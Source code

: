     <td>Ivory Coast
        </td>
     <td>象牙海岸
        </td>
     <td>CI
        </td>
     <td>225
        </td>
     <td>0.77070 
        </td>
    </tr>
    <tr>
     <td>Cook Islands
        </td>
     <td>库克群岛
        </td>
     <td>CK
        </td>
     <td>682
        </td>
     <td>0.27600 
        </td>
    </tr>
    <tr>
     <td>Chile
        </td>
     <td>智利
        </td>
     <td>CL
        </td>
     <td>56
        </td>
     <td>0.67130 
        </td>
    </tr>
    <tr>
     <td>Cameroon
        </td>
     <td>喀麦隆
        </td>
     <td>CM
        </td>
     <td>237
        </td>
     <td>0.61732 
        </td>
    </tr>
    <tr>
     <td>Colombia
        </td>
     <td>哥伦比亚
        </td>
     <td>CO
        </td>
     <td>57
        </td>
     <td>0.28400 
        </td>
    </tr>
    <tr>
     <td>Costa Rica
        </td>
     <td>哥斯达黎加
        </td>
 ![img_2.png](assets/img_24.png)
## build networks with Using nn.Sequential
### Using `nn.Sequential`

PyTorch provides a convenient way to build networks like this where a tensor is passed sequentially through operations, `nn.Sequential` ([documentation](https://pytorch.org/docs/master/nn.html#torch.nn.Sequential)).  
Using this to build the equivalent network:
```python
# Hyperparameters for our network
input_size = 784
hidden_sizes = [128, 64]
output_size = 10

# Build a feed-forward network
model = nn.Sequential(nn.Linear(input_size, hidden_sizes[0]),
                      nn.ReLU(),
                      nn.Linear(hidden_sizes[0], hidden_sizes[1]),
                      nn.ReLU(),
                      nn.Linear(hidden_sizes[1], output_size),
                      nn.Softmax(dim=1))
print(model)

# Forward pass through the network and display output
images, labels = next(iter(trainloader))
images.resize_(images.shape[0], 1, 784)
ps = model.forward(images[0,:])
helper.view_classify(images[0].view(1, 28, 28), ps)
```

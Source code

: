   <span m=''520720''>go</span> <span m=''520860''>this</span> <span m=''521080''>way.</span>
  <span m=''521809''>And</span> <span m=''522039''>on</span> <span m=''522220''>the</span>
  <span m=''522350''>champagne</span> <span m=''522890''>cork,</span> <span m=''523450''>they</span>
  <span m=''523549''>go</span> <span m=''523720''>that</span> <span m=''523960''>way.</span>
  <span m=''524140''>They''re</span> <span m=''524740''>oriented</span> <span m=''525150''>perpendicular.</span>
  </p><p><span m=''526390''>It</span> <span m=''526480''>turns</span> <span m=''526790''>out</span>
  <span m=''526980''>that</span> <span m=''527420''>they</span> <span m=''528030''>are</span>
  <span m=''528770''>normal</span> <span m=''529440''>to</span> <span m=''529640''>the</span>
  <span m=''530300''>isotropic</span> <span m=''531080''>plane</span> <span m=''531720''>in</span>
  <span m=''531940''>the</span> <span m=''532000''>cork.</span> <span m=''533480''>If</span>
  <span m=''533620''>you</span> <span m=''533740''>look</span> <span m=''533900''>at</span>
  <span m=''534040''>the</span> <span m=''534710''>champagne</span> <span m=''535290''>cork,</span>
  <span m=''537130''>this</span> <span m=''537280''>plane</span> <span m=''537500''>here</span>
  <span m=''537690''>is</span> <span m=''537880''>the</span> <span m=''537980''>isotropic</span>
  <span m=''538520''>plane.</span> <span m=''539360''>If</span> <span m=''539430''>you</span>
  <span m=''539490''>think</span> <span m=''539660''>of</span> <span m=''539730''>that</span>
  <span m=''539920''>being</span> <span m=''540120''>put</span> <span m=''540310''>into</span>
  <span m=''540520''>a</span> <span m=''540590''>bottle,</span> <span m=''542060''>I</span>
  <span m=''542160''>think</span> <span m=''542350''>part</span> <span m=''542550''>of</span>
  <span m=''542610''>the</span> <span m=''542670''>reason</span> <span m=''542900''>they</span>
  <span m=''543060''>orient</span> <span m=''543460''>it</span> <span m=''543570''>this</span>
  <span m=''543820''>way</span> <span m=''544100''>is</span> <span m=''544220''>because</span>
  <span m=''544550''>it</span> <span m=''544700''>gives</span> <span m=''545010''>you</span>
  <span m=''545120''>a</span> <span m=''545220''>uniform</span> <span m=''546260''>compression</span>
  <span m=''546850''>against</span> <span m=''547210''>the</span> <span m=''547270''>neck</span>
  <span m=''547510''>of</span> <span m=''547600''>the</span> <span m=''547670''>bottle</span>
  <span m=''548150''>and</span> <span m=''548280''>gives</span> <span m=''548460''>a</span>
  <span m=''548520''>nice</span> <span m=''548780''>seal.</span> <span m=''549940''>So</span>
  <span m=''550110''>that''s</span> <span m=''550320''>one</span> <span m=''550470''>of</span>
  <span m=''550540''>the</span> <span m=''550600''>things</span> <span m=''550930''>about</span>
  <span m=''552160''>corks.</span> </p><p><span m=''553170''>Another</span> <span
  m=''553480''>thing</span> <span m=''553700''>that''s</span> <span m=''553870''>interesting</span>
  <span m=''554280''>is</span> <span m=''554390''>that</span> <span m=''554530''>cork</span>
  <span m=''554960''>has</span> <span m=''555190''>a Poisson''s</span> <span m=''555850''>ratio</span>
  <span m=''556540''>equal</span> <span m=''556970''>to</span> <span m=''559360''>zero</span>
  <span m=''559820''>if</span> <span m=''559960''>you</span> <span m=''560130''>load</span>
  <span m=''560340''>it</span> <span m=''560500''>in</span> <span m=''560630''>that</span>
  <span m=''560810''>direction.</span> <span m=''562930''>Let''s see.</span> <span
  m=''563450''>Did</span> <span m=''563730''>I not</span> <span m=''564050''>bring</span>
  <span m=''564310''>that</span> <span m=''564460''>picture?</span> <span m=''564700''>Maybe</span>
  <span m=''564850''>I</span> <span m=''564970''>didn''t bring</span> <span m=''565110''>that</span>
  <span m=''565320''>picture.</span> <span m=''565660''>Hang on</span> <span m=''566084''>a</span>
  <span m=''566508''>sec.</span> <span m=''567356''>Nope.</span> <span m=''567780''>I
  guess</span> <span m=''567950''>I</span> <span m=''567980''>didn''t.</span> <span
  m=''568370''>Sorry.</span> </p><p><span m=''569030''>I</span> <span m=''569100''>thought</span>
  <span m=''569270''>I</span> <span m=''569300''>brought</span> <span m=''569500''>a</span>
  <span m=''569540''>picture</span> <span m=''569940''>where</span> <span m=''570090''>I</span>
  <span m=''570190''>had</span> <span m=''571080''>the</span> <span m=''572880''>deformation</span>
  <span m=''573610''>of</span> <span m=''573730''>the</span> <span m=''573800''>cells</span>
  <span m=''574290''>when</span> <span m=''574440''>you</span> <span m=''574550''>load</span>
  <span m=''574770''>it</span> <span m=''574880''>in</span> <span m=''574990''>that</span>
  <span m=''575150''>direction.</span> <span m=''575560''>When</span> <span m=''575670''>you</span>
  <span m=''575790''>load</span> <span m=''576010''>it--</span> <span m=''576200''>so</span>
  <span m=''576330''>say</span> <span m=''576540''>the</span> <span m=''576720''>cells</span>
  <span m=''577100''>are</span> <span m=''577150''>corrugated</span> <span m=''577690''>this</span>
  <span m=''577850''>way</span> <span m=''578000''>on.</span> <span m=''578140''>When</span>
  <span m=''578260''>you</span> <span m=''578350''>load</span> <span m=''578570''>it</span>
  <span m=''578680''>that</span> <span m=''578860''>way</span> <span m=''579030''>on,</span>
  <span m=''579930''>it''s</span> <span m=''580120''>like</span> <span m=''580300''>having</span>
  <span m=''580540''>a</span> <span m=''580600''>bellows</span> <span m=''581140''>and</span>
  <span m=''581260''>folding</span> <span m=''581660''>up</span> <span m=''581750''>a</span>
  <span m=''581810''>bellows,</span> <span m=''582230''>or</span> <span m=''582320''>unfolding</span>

#### [ACTIVITY]
If a line of the entries above includes the word "Using", count it; then state the total and nothing else.

#### [YOUR RESPONSE]
3